Consent form content has been updated to mirror HIPAA’s structure while retaining Part 2 specifics. Consents must identify the disclosing program and recipients, describe scope, purpose, expiration, and revocation rights, and include statements about potential HIPAA redisclosures when records are used for TPO. Consents for use or disclosure in legal proceedings cannot be combined with other consents, and each disclosure with consent must be accompanied by the consent or a clear explanation of its scope. 

New Protection for SUD Counseling Notes

Part 2 now recognizes “SUD counseling notes” as a distinct, highly protected category analogous to psychotherapy notes under HIPAA. These are notes by a SUD or mental health professional documenting the contents of private, group, joint, or family SUD counseling sessions and maintained separate from the medical record. They are generally not disclosable without specific patient consent. Routine clinical information such as prescriptions, session times, modalities, test results, and summaries of diagnosis or treatment plan are excluded from this category. 

Notices, Patient Rights, and HIPAA Alignment

Part 2 programs must provide a Notice of Privacy Practices that aligns with HIPAA’s framework and incorporates Part 2-specific content. The notice must describe permitted uses and disclosures (including those allowed without consent), the single TPO consent option, restrictions on legal proceedings, patient rights (such as to restrict disclosures to a health plan for self-paid services, request other reasonable restrictions, obtain an accounting of disclosures, and opt out of fundraising communications), and the right to complain to the program and directly to HHS. 

Patient rights under Part 2 are expanded to align with HIPAA, including access rights, the right to an accounting of disclosures (including certain EHR-based TPO disclosures for a defined lookback), and enhanced transparency obligations for intermediaries that disclose records based on general designations.

Legal Process and Enforcement

Part 2’s foundational protections against using SUD records to initiate or substantiate criminal charges or other proceedings against patients remain intact. Disclosures pursuant to court orders continue to require rigorous justification and protective measures, and separate compulsory process (such as a subpoena) is needed to compel production. 

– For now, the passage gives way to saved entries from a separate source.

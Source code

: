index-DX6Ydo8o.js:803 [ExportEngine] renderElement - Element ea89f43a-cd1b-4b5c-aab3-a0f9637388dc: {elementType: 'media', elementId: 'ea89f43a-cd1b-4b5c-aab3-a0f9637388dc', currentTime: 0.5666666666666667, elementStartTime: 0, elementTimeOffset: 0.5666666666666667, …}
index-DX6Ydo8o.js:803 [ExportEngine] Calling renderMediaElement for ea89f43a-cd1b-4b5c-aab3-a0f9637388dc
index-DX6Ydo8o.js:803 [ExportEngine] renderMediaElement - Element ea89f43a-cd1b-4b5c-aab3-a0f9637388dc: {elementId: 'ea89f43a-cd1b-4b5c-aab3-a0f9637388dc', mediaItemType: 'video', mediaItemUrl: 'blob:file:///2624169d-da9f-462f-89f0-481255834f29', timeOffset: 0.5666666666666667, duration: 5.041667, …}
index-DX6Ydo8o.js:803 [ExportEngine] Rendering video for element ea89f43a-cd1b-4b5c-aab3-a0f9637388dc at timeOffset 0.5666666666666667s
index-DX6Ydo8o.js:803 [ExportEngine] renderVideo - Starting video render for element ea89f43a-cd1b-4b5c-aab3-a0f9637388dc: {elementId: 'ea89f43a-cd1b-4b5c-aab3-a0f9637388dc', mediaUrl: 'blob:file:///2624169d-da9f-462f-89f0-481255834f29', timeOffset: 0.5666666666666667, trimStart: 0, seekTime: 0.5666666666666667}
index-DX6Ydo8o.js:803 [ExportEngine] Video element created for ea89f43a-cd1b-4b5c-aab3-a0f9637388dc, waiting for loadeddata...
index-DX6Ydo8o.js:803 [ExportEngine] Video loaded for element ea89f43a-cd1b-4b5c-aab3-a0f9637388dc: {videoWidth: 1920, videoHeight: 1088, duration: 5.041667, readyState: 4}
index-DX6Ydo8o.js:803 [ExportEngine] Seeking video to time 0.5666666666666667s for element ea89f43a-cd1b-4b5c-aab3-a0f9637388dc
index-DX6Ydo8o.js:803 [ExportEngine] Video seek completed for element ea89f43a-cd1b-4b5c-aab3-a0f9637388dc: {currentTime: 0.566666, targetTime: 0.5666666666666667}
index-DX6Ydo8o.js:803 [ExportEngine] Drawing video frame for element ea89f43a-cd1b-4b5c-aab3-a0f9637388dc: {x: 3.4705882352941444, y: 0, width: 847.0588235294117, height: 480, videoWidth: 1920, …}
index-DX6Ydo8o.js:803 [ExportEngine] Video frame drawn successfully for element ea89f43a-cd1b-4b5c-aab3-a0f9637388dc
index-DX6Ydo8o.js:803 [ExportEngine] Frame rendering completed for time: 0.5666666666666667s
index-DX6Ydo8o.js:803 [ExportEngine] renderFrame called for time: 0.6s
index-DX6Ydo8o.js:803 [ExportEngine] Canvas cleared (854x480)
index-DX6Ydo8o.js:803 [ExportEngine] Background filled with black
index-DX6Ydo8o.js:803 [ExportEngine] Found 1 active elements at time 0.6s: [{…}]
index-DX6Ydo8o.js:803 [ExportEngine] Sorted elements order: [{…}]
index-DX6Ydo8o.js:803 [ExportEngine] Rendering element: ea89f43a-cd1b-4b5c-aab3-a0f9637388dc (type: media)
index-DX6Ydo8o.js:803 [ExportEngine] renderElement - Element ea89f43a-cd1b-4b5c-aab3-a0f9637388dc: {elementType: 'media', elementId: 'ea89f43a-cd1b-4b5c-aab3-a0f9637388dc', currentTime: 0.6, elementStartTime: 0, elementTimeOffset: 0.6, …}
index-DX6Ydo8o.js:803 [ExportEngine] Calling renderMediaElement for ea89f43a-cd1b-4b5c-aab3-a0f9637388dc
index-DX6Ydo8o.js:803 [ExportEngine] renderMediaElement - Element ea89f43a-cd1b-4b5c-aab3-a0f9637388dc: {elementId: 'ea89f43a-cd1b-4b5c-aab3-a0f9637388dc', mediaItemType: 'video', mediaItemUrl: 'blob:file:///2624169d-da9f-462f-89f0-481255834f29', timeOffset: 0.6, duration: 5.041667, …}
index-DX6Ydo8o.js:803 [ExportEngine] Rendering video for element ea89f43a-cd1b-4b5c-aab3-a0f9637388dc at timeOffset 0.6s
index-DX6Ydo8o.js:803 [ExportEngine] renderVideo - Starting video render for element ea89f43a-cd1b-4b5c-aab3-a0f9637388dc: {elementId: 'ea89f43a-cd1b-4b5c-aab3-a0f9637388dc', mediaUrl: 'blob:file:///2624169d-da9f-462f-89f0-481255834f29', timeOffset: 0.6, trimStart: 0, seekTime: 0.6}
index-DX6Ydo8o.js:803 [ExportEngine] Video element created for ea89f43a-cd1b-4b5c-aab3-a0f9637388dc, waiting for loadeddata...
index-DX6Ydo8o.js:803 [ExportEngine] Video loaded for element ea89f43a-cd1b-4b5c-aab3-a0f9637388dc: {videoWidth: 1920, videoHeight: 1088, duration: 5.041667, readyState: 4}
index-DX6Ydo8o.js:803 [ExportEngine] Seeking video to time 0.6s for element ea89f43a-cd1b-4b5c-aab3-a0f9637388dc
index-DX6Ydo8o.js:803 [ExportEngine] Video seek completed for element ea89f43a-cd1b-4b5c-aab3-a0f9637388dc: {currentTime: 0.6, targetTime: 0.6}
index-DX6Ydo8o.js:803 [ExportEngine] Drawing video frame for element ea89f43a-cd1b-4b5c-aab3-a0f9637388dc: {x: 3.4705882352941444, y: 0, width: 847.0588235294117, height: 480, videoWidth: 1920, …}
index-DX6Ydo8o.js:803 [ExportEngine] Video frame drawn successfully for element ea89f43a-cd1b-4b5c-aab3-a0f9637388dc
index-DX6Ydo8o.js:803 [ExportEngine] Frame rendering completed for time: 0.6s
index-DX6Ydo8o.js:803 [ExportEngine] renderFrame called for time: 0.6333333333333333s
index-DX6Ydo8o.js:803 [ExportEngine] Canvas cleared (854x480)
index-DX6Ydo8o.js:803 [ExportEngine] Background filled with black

Enforcement is now harmonized with HIPAA. HHS’s Office for Civil Rights will enforce Part 2 using the HIPAA civil and criminal penalty framework, and HIPAA’s Breach Notification Rule applies to Part 2 records held by covered entities and business associates. Programs must maintain written security policies addressing paper and electronic records and follow breach protocols. Patients can file complaints directly with HHS OCR, and programs may not retaliate or require waiver of complaint rights. A new safe harbor protects investigative agencies that exercise reasonable diligence before seeking records and take prescribed steps if Part 2 data is received without a qualifying court order. 

State Law Interplay and Practical Next Steps

Part 2 does not preempt more protective state laws. Organizations must map Part 2 and HIPAA permissions against applicable state privacy, mental health, and data security requirements, ensuring breach response timelines, content, and patient rights are satisfied across legal regimes. 

With the February 16, 2026 compliance date approaching, programs should update Notices of Privacy Practices; revise consent forms to enable single TPO consent and separate SUD counseling notes consent; refresh policies for redisclosure, public health and PDMP workflows, fundraising opt-outs, and legal process response; align breach response plans with HIPAA; amend BAAs, vendor agreements, and intermediary contracts to flow down Part 2 obligations; and train staff on the new requirements and court order standards. These steps will allow integrated, privacy-preserving care while safeguarding the unique protections that remain at the heart of Part 2.